Stored data entries:
┌────────

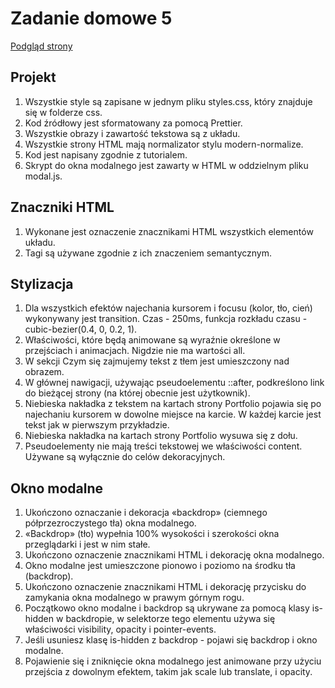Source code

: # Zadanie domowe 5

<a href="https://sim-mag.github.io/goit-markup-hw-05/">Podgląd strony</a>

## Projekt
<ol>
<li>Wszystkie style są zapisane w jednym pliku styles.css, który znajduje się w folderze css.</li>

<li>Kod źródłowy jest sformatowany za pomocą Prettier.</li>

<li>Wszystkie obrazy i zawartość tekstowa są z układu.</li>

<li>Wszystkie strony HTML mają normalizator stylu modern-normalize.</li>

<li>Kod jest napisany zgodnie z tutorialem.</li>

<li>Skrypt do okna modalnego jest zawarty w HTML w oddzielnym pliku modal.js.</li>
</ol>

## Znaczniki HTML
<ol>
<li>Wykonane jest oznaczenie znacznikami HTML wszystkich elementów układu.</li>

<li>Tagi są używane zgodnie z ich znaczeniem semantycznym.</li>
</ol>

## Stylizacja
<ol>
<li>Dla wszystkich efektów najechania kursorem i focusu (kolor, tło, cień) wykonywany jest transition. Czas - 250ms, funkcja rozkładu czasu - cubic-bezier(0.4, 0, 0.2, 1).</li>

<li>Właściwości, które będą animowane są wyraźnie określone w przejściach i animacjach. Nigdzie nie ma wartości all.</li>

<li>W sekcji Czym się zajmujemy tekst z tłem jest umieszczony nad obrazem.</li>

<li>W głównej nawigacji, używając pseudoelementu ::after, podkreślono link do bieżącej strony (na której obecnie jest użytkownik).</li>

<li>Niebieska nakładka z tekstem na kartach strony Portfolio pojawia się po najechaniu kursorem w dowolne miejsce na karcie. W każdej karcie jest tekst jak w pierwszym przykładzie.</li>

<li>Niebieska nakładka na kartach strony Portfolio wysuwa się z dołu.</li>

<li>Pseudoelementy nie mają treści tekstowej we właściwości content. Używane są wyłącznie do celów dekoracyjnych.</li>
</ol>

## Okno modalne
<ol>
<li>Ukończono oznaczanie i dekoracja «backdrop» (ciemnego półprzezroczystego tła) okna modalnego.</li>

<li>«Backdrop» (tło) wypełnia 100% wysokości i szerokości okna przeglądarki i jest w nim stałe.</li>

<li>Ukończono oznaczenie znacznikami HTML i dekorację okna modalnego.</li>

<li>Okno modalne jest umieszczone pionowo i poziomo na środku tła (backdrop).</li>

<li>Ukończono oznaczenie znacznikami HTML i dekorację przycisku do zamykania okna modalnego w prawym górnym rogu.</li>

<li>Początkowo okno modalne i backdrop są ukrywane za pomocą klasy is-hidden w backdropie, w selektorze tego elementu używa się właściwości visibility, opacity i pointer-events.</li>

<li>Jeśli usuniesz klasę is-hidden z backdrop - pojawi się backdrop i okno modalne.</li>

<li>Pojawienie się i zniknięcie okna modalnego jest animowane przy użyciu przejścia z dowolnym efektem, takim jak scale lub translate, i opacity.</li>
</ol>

└────────

TASK REQUIREMENTS: All entries above are to be restated exactly, with every image omitted.

ANSWER BOX:
Source code

: # Zadanie domowe 5

<a href="https://sim-mag.github.io/goit-markup-hw-05/">Podgląd strony</a>

## Projekt
<ol>
<li>Wszystkie style są zapisane w jednym pliku styles.css, który znajduje się w folderze css.</li>

<li>Kod źródłowy jest sformatowany za pomocą Prettier.</li>

<li>Wszystkie obrazy i zawartość tekstowa są z układu.</li>

<li>Wszystkie strony HTML mają normalizator stylu modern-normalize.</li>

<li>Kod jest napisany zgodnie z tutorialem.</li>

<li>Skrypt do okna modalnego jest zawarty w HTML w oddzielnym pliku modal.js.</li>
</ol>

## Znaczniki HTML
<ol>
<li>Wykonane jest oznaczenie znacznikami HTML wszystkich elementów układu.</li>

<li>Tagi są używane zgodnie z ich znaczeniem semantycznym.</li>
</ol>

## Stylizacja
<ol>
<li>Dla wszystkich efektów najechania kursorem i focusu (kolor, tło, cień) wykonywany jest transition. Czas - 250ms, funkcja rozkładu czasu - cubic-bezier(0.4, 0, 0.2, 1).</li>

<li>Właściwości, które będą animowane są wyraźnie określone w przejściach i animacjach. Nigdzie nie ma wartości all.</li>

<li>W sekcji Czym się zajmujemy tekst z tłem jest umieszczony nad obrazem.</li>

<li>W głównej nawigacji, używając pseudoelementu ::after, podkreślono link do bieżącej strony (na której obecnie jest użytkownik).</li>

<li>Niebieska nakładka z tekstem na kartach strony Portfolio pojawia się po najechaniu kursorem w dowolne miejsce na karcie. W każdej karcie jest tekst jak w pierwszym przykładzie.</li>

<li>Niebieska nakładka na kartach strony Portfolio wysuwa się z dołu.</li>

<li>Pseudoelementy nie mają treści tekstowej we właściwości content. Używane są wyłącznie do celów dekoracyjnych.</li>
</ol>

## Okno modalne
<ol>
<li>Ukończono oznaczanie i dekoracja «backdrop» (ciemnego półprzezroczystego tła) okna modalnego.</li>

<li>«Backdrop» (tło) wypełnia 100% wysokości i szerokości okna przeglądarki i jest w nim stałe.</li>

<li>Ukończono oznaczenie znacznikami HTML i dekorację okna modalnego.</li>

<li>Okno modalne jest umieszczone pionowo i poziomo na środku tła (backdrop).</li>

<li>Ukończono oznaczenie znacznikami HTML i dekorację przycisku do zamykania okna modalnego w prawym górnym rogu.</li>

<li>Początkowo okno modalne i backdrop są ukrywane za pomocą klasy is-hidden w backdropie, w selektorze tego elementu używa się właściwości visibility, opacity i pointer-events.</li>

<li>Jeśli usuniesz klasę is-hidden z backdrop - pojawi się backdrop i okno modalne.</li>

<li>Pojawienie się i zniknięcie okna modalnego jest animowane przy użyciu przejścia z dowolnym efektem, takim jak scale lub translate, i opacity.</li>
</ol>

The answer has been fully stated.